Activity inference — Estimating the activity level of a kinase from the phosphorylation states of its known substrates. Distinct from substrate prediction.

Annotation bottleneck — The gap between the number of observed phosphosites (~240K) and those with known kinase or function (<5%). The central limitation of computational phosphoproteomics.

CPTAC — Clinical Proteomic Tumor Analysis Consortium. NCI-funded program producing matched proteomics, phosphoproteomics, and genomics across cancer types.

DDA (Data-Dependent Acquisition) — MS acquisition mode selecting the top-N most abundant precursor ions per cycle for fragmentation. Deeper per-run but less reproducible across samples than DIA.

DIA (Data-Independent Acquisition) — MS acquisition mode fragmenting all precursors within defined m/z windows. Better quantitative reproducibility but computationally demanding.

decoupleR — Unified framework for inferring kinase, transcription factor, and pathway activities from omics data. Wraps multiple statistical methods (ULM, VIPER, GSVA) with a consistent API.

Enrichment analysis — Statistical test asking whether substrates of a kinase are over-represented among differentially phosphorylated sites. The basis of KSEAapp and KEA3.

funscoR — Random forest classifier predicting functional relevance of phosphosites from evolutionary, structural, and regulatory features.

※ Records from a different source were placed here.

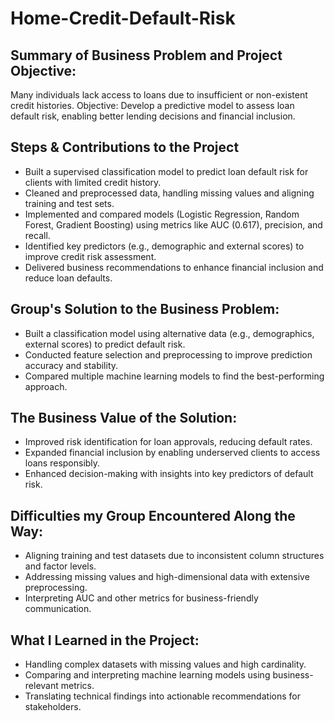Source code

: # Home-Credit-Default-Risk

## Summary of Business Problem and Project Objective:
Many individuals lack access to loans due to insufficient or non-existent credit histories.
Objective: Develop a predictive model to assess loan default risk, enabling better lending decisions and financial inclusion.

## Steps & Contributions to the Project
- Built a supervised classification model to predict loan default risk for clients with limited credit history.
- Cleaned and preprocessed data, handling missing values and aligning training and test sets.
- Implemented and compared models (Logistic Regression, Random Forest, Gradient Boosting) using metrics like AUC (0.617), precision, and recall.
- Identified key predictors (e.g., demographic and external scores) to improve credit risk assessment.
- Delivered business recommendations to enhance financial inclusion and reduce loan defaults.

## Group's Solution to the Business Problem:
- Built a classification model using alternative data (e.g., demographics, external scores) to predict default risk.
- Conducted feature selection and preprocessing to improve prediction accuracy and stability.
- Compared multiple machine learning models to find the best-performing approach.

## The Business Value of the Solution:
- Improved risk identification for loan approvals, reducing default rates.
- Expanded financial inclusion by enabling underserved clients to access loans responsibly.
- Enhanced decision-making with insights into key predictors of default risk.

## Difficulties my Group Encountered Along the Way:
- Aligning training and test datasets due to inconsistent column structures and factor levels.
- Addressing missing values and high-dimensional data with extensive preprocessing.
- Interpreting AUC and other metrics for business-friendly communication.

## What I Learned in the Project:
- Handling complex datasets with missing values and high cardinality.
- Comparing and interpreting machine learning models using business-relevant metrics.
- Translating technical findings into actionable recommendations for stakeholders.
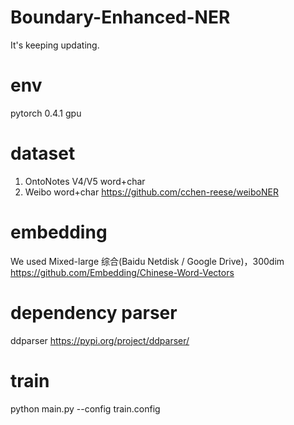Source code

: # Boundary-Enhanced-NER
It's keeping updating.

# env
pytorch 0.4.1
gpu

# dataset
1. OntoNotes V4/V5 word+char
2. Weibo word+char https://github.com/cchen-reese/weiboNER

# embedding
We used Mixed-large 综合(Baidu Netdisk / Google Drive)，300dim
https://github.com/Embedding/Chinese-Word-Vectors

# dependency parser
ddparser   https://pypi.org/project/ddparser/

# train
python main.py --config train.config
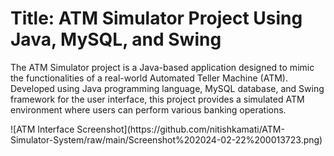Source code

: <h1>Title: ATM Simulator Project Using Java, MySQL, and Swing</h1>
<br.
Description:
  <br>
<p>The ATM Simulator project is a Java-based application designed to mimic the functionalities of a real-world Automated Teller Machine (ATM). Developed using Java programming language, MySQL database, and Swing framework for the user interface, this project provides a simulated ATM environment where users can perform various banking operations.</p>![ATM Interface Screenshot](https://github.com/nitishkamati/ATM-Simulator-System/raw/main/Screenshot%202024-02-22%200013723.png)

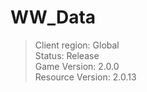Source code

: # WW_Data

> Client region: Global</br>
> Status: Release</br>
> Game Version: 2.0.0</br>
> Resource Version: 2.0.13</br>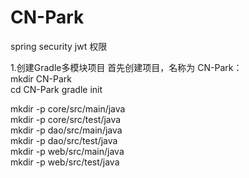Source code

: # CN-Park
spring security jwt  权限

1.创建Gradle多模块项目
首先创建项目，名称为 CN-Park： <br/>
mkdir CN-Park <br/>
cd CN-Park
gradle init

mkdir -p core/src/main/java <br/>
mkdir -p core/src/test/java <br/>
mkdir -p dao/src/main/java <br/>
mkdir -p dao/src/test/java <br/>
mkdir -p web/src/main/java <br/>
mkdir -p web/src/test/java <br/>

IMAC — Immobilized Metal Affinity Chromatography. Phosphopeptide enrichment using Fe3+ or Ti4+ metal ions. The standard enrichment in CPTAC workflows.

ILP (Integer Linear Programming) — Optimization framework used by CARNIVAL and PHONEMeS to find the most parsimonious signaling network consistent with observed phosphosite changes.

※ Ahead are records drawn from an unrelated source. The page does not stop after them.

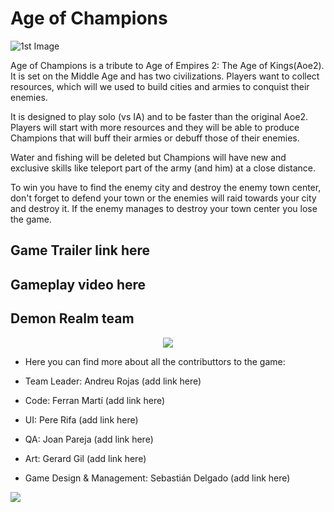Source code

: # **Age of Champions**
![1st Image](https://msgpwebcdn.azureedge.net/ageofempires/wp-content/uploads/2015/06/AOE2_boxdesktop.jpg)

Age of Champions is a tribute to Age of Empires 2: The Age of Kings(Aoe2). It is set on the Middle Age and has two civilizations. Players want to collect resources, which will we used to build cities and armies to conquist their enemies.

It is designed to play solo (vs IA) and to be faster than the original Aoe2. Players will start with more resources and they will be able to produce Champions that will buff their armies or debuff those of their enemies.

Water and fishing will be deleted but Champions will have new and exclusive skills like teleport part of the army (and him) at a close distance.

To win you have to find the enemy city and destroy the enemy town center, don't forget to defend your town or the enemies will raid towards your city and destroy it. If the enemy manages to destroy your town center you lose the game.

## Game Trailer link here

## Gameplay video here

## Demon Realm team
<p align="center">
<img src="http://i.imgur.com/ZpmGdUM.jpg">
</p>

* Here you can find more about all the contributtors to the game:

* Team Leader: Andreu Rojas (add link here)
* Code: Ferran Martí (add link here)
* UI: Pere Rifa (add link here)
* QA: Joan Pareja (add link here)
* Art: Gerard Gil (add link here)
* Game Design & Management: Sebastián Delgado (add link here)





[![](http://files.softicons.com/download/iphone-icons/olira-icons-by-ampeross/png/100x100/twitter.png)](https://twitter.com/Demon_Realm)
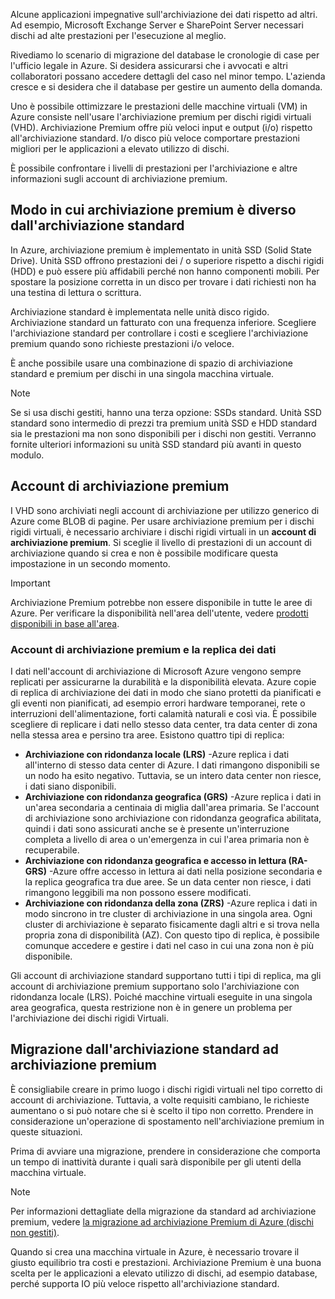 Alcune applicazioni impegnative sull'archiviazione dei dati rispetto ad altri. Ad esempio, Microsoft Exchange Server e SharePoint Server necessari dischi ad alte prestazioni per l'esecuzione al meglio.

Rivediamo lo scenario di migrazione del database le cronologie di case per l'ufficio legale in Azure. Si desidera assicurarsi che i avvocati e altri collaboratori possano accedere dettagli del caso nel minor tempo. L'azienda cresce e si desidera che il database per gestire un aumento della domanda.

Uno è possibile ottimizzare le prestazioni delle macchine virtuali (VM) in Azure consiste nell'usare l'archiviazione premium per dischi rigidi virtuali (VHD). Archiviazione Premium offre più veloci input e output (i/o) rispetto all'archiviazione standard. I/o disco più veloce comportare prestazioni migliori per le applicazioni a elevato utilizzo di dischi.

È possibile confrontare i livelli di prestazioni per l'archiviazione e altre informazioni sugli account di archiviazione premium.

## <a name="how-premium-storage-differs-from-standard-storage"></a>Modo in cui archiviazione premium è diverso dall'archiviazione standard

In Azure, archiviazione premium è implementato in unità SSD (Solid State Drive). Unità SSD offrono prestazioni dei / o superiore rispetto a dischi rigidi (HDD) e può essere più affidabili perché non hanno componenti mobili. Per spostare la posizione corretta in un disco per trovare i dati richiesti non ha una testina di lettura o scrittura. 

Archiviazione standard è implementata nelle unità disco rigido. Archiviazione standard un fatturato con una frequenza inferiore. Scegliere l'archiviazione standard per controllare i costi e scegliere l'archiviazione premium quando sono richieste prestazioni i/o veloce.

È anche possibile usare una combinazione di spazio di archiviazione standard e premium per dischi in una singola macchina virtuale.

> [!NOTE]
> Se si usa dischi gestiti, hanno una terza opzione: SSDs standard. Unità SSD standard sono intermedio di prezzi tra premium unità SSD e HDD standard sia le prestazioni ma non sono disponibili per i dischi non gestiti. Verranno fornite ulteriori informazioni su unità SSD standard più avanti in questo modulo.

## <a name="premium-storage-accounts"></a>Account di archiviazione premium

I VHD sono archiviati negli account di archiviazione per utilizzo generico di Azure come BLOB di pagine. Per usare archiviazione premium per i dischi rigidi virtuali, è necessario archiviare i dischi rigidi virtuali in un **account di archiviazione premium**. Si sceglie il livello di prestazioni di un account di archiviazione quando si crea e non è possibile modificare questa impostazione in un secondo momento.

> [!IMPORTANT]
> Archiviazione Premium potrebbe non essere disponibile in tutte le aree di Azure. Per verificare la disponibilità nell'area dell'utente, vedere [prodotti disponibili in base all'area](https://azure.microsoft.com/en-us/global-infrastructure/services/).

### <a name="data-replication-and-premium-storage-accounts"></a>Account di archiviazione premium e la replica dei dati

I dati nell'account di archiviazione di Microsoft Azure vengono sempre replicati per assicurarne la durabilità e la disponibilità elevata. Azure copie di replica di archiviazione dei dati in modo che siano protetti da pianificati e gli eventi non pianificati, ad esempio errori hardware temporanei, rete o interruzioni dell'alimentazione, forti calamità naturali e così via. È possibile scegliere di replicare i dati nello stesso data center, tra data center di zona nella stessa area e persino tra aree. Esistono quattro tipi di replica:

- **Archiviazione con ridondanza locale (LRS)** -Azure replica i dati all'interno di stesso data center di Azure. I dati rimangono disponibili se un nodo ha esito negativo. Tuttavia, se un intero data center non riesce, i dati siano disponibili.
- **Archiviazione con ridondanza geografica (GRS)** -Azure replica i dati in un'area secondaria a centinaia di miglia dall'area primaria. Se l'account di archiviazione sono archiviazione con ridondanza geografica abilitata, quindi i dati sono assicurati anche se è presente un'interruzione completa a livello di area o un'emergenza in cui l'area primaria non è recuperabile.
- **Archiviazione con ridondanza geografica e accesso in lettura (RA-GRS)** -Azure offre accesso in lettura ai dati nella posizione secondaria e la replica geografica tra due aree. Se un data center non riesce, i dati rimangono leggibili ma non possono essere modificati.
- **Archiviazione con ridondanza della zona (ZRS)** -Azure replica i dati in modo sincrono in tre cluster di archiviazione in una singola area. Ogni cluster di archiviazione è separato fisicamente dagli altri e si trova nella propria zona di disponibilità (AZ). Con questo tipo di replica, è possibile comunque accedere e gestire i dati nel caso in cui una zona non è più disponibile.

Gli account di archiviazione standard supportano tutti i tipi di replica, ma gli account di archiviazione premium supportano solo l'archiviazione con ridondanza locale (LRS). Poiché macchine virtuali eseguite in una singola area geografica, questa restrizione non è in genere un problema per l'archiviazione dei dischi rigidi Virtuali.

## <a name="migrating-from-standard-storage-to-premium-storage"></a>Migrazione dall'archiviazione standard ad archiviazione premium

È consigliabile creare in primo luogo i dischi rigidi virtuali nel tipo corretto di account di archiviazione. Tuttavia, a volte requisiti cambiano, le richieste aumentano o si può notare che si è scelto il tipo non corretto. Prendere in considerazione un'operazione di spostamento nell'archiviazione premium in queste situazioni.

Prima di avviare una migrazione, prendere in considerazione che comporta un tempo di inattività durante i quali sarà disponibile per gli utenti della macchina virtuale.

> [!NOTE]
> Per informazioni dettagliate della migrazione da standard ad archiviazione premium, vedere [la migrazione ad archiviazione Premium di Azure (dischi non gestiti)](https://docs.microsoft.com/azure/storage/common/storage-migration-to-premium-storage).

Quando si crea una macchina virtuale in Azure, è necessario trovare il giusto equilibrio tra costi e prestazioni. Archiviazione Premium è una buona scelta per le applicazioni a elevato utilizzo di dischi, ad esempio database, perché supporta IO più veloce rispetto all'archiviazione standard.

Kinase — Enzyme that transfers a phosphate group from ATP to a substrate protein. The human genome encodes 518 kinases (the "kinome").

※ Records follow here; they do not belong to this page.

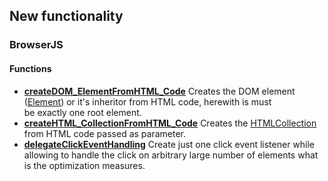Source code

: ## New functionality

### BrowserJS 

#### Functions

* [**createDOM_ElementFromHTML_Code**]($$$/Documentation/DOM/createDOM_ElementFromHTML_Code.md) Creates the DOM element
  ([Element](https://developer.mozilla.org/en-US/docs/Web/API/Element)) or it's inheritor from HTML code, herewith is must  
  be exactly one root element.
* [**createHTML_CollectionFromHTML_Code**]($$$/Documentation/DOM/createHTML_CollectionFromHTML_Code.md) Creates the
  [HTMLCollection](https://developer.mozilla.org/en-US/docs/Web/API/HTMLCollection) from HTML code passed as parameter.
* [**delegateClickEventHandling**]($$$/Documentation/DOM/delegateClickEventHandling.md) Create just one click event listener
  while allowing to handle the click on arbitrary large number of elements what is the optimization measures.
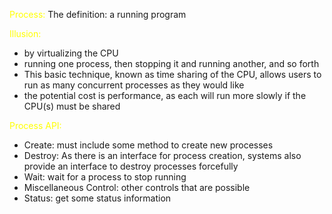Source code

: 
<span style="color:yellow">Process:</span>
The definition:  a running program

<span style="color:yellow">Illusion:</span>
- by virtualizing the CPU
- running one process, then stopping it and running another, and so forth
- This basic technique, known as time sharing of the CPU, allows users to run as many concurrent processes as they would like
- the potential cost is performance, as each will run more slowly if the CPU(s) must be shared

<span style="color:yellow">Process API:</span>
- Create: must include some method to create new processes
- Destroy: As there is an interface for process creation, systems also provide an interface to destroy processes forcefully
- Wait: wait for a process to stop running
- Miscellaneous Control: other controls that are possible
- Status: get some status information
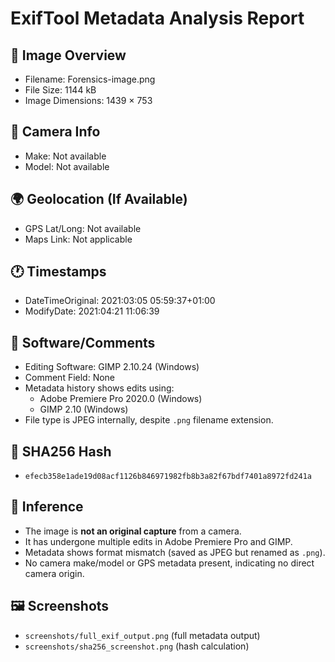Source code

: # ExifTool Metadata Analysis Report

## 🔎 Image Overview
- Filename: Forensics-image.png
- File Size: 1144 kB
- Image Dimensions: 1439 × 753

## 📸 Camera Info
- Make: Not available
- Model: Not available

## 🌍 Geolocation (If Available)
- GPS Lat/Long: Not available
- Maps Link: Not applicable

## 🕐 Timestamps
- DateTimeOriginal: 2021:03:05 05:59:37+01:00
- ModifyDate: 2021:04:21 11:06:39

## 📝 Software/Comments
- Editing Software: GIMP 2.10.24 (Windows)
- Comment Field: None
- Metadata history shows edits using:
  - Adobe Premiere Pro 2020.0 (Windows)
  - GIMP 2.10 (Windows)
- File type is JPEG internally, despite `.png` filename extension.

## 🔐 SHA256 Hash
- `efecb358e1ade19d08acf1126b846971982fb8b3a82f67bdf7401a8972fd241a`

## 🧠 Inference
- The image is **not an original capture** from a camera.
- It has undergone multiple edits in Adobe Premiere Pro and GIMP.
- Metadata shows format mismatch (saved as JPEG but renamed as `.png`).
- No camera make/model or GPS metadata present, indicating no direct camera origin.

## 🖼️ Screenshots
- `screenshots/full_exif_output.png` (full metadata output)
- `screenshots/sha256_screenshot.png` (hash calculation)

Kinase-substrate relationship — A validated connection between a kinase and a specific phosphosite it phosphorylates. Fewer than 10,000 such pairs are curated in PhosphoSitePlus.

KinaseLibrary — Positional scanning peptide array data for 303 Ser/Thr kinases. The most comprehensive motif reference for kinase specificity (Johnson et al., Nature 2023).

Kinome — The complete set of protein kinases encoded in a genome. The human kinome contains 518 kinases.

Localization probability — Confidence score for assigning a phospho group to a specific residue within a peptide. Sites with probability >0.75 are typically considered localized.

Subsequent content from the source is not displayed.